Personally, this is the first time I’ve really had a solid grasp of the source material before going to see the film. Having played four of the award-winning and critically acclaimed games in the action-adventure-shooter Uncharted series, the idea of seeing this already incredibly cinematic video game portrayed at the cinema had me optimistically curious to see it pulled off.
Serving as a prequel to the game series, Uncharted follows Nathan Drake (Tom Holland), a smart-alec, pick-pocketing and historically intelligent adventurer who is propositioned by Victor Sullivan (Mark Wahlberg), a smooth-talking trouble maker to team up in the pursuit of a long-lost pirate treasure, billions of dollars worth of gold. As they search for a hidden key that is the… key… to unlocking the secrets to the treasure, a formidable opponent also after the same treasure, which just so happens to be a family keepsake, reveals himself in the form of Santiago Moncada (Antonio Banderas). The hunt for the gold becomes a race against the clock, as both sides go on a journey full of insane action, exciting set pieces, a few decent laughs and ultimately, an enjoyable adventure. However, is Uncharted a decent adaptation of the video games it’s based on?

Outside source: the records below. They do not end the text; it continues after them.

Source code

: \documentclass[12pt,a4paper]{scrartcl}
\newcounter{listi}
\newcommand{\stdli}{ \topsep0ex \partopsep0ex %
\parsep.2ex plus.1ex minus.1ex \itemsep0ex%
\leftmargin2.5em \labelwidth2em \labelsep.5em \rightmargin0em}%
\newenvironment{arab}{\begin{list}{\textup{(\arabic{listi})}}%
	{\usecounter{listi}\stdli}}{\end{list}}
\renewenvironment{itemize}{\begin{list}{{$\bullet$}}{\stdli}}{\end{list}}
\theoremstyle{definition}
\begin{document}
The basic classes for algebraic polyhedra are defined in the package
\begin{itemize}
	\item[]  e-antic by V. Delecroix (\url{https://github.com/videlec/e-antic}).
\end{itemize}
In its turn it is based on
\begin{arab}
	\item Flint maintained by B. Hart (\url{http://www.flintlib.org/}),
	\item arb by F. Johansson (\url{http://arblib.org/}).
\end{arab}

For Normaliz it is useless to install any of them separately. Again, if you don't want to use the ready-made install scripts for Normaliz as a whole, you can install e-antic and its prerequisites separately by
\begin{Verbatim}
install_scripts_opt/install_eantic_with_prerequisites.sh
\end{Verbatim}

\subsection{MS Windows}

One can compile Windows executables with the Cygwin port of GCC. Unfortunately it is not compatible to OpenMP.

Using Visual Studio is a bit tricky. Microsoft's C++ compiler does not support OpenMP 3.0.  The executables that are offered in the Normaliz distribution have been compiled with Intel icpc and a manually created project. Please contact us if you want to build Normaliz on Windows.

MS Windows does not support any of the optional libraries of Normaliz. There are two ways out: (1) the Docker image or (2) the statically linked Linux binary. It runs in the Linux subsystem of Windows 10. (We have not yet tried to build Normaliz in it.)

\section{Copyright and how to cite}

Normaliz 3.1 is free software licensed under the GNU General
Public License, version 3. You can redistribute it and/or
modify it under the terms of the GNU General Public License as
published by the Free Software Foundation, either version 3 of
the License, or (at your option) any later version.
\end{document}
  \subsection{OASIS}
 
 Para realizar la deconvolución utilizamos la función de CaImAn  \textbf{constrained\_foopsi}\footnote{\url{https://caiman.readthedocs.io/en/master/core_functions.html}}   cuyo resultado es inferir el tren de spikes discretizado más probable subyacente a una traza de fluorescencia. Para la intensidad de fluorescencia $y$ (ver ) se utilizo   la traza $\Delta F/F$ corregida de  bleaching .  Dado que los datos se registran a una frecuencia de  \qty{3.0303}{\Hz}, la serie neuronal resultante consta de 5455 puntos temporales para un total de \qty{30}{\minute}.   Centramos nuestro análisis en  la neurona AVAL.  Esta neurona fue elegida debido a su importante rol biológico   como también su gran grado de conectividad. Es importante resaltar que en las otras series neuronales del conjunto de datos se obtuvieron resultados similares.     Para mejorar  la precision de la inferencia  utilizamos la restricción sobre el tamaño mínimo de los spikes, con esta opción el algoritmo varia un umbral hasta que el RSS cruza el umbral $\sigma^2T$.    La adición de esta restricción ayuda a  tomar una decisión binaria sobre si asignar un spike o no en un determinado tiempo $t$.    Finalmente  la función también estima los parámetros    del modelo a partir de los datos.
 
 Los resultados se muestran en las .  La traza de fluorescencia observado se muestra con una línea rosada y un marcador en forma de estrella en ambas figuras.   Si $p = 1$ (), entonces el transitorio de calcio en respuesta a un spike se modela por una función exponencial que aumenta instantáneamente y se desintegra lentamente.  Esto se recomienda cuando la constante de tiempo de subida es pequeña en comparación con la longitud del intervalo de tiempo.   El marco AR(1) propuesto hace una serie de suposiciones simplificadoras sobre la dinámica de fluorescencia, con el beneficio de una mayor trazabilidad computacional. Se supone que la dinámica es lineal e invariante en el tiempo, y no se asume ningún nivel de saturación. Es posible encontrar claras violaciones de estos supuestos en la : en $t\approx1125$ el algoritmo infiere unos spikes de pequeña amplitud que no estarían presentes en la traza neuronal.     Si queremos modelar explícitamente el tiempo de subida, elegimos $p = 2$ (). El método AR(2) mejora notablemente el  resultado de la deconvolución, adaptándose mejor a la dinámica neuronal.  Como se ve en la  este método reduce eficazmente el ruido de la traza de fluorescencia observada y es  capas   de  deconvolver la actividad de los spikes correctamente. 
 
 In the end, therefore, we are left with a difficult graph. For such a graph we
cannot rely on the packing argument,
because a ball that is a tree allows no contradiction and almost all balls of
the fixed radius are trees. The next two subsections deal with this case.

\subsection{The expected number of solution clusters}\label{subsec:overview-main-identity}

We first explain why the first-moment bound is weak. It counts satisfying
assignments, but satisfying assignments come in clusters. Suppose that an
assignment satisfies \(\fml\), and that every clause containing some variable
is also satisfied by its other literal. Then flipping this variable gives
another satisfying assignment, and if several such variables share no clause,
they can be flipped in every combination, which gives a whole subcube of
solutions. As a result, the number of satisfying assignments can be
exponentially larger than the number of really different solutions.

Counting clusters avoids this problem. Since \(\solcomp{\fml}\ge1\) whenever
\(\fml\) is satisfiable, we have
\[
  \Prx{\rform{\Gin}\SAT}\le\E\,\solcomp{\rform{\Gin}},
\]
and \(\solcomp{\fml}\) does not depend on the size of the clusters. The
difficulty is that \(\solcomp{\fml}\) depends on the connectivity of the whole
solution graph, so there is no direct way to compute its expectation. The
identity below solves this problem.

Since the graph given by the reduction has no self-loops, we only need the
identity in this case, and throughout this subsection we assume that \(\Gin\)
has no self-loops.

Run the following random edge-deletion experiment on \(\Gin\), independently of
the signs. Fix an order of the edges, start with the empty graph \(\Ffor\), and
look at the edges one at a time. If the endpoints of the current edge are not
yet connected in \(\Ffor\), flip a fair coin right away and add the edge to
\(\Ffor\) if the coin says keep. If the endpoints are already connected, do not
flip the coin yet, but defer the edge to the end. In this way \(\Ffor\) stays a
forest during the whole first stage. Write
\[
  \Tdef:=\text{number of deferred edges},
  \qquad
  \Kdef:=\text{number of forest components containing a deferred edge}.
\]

Short answer… not really. While Uncharted embraces its adventure film cliches in a fun way, its failed to capture a lot of the charm and nuance of its source material. This is felt mostly in the performances of Holland and Wahlberg. Holland has embraced the physicality of Nathan Drake by adding a few extra pounds of muscle and performing a lot of his own stunts. But, there is a charisma of the mid-30s video-game Drake that hasn’t meshed with the natural charisma of Holland himself. There’s an element of disbelief that this 20-something kid has the personality of a 30 year old, established treasure hunter. On top of that, Wahlberg is so severely miscast as Sully. There’s been no attempt to hone in on the nuances of Sully as a character, rather Wahlberg just playing the usual ‘every man’ he plays in most of his films. As a fan of the games, it’s noticeably bad, and I would assume even as a movie-goer, it feels uninspired.
Another aspect the movie has taken liberties with is the games supernatural elements. Most of the games, whose stories deal with pirates, ancient curses and thousands of years old mysterious, are bound to engage in some creepy, supernatural themes, a part of the games that has made them unique. Uncharted unfortunately decides to ditch these elements for a more grounded approach to the treasure hunting adventure. And while this isn’t necessarily something that detracts from the movie itself, it leaves a little more desire in the fan service area.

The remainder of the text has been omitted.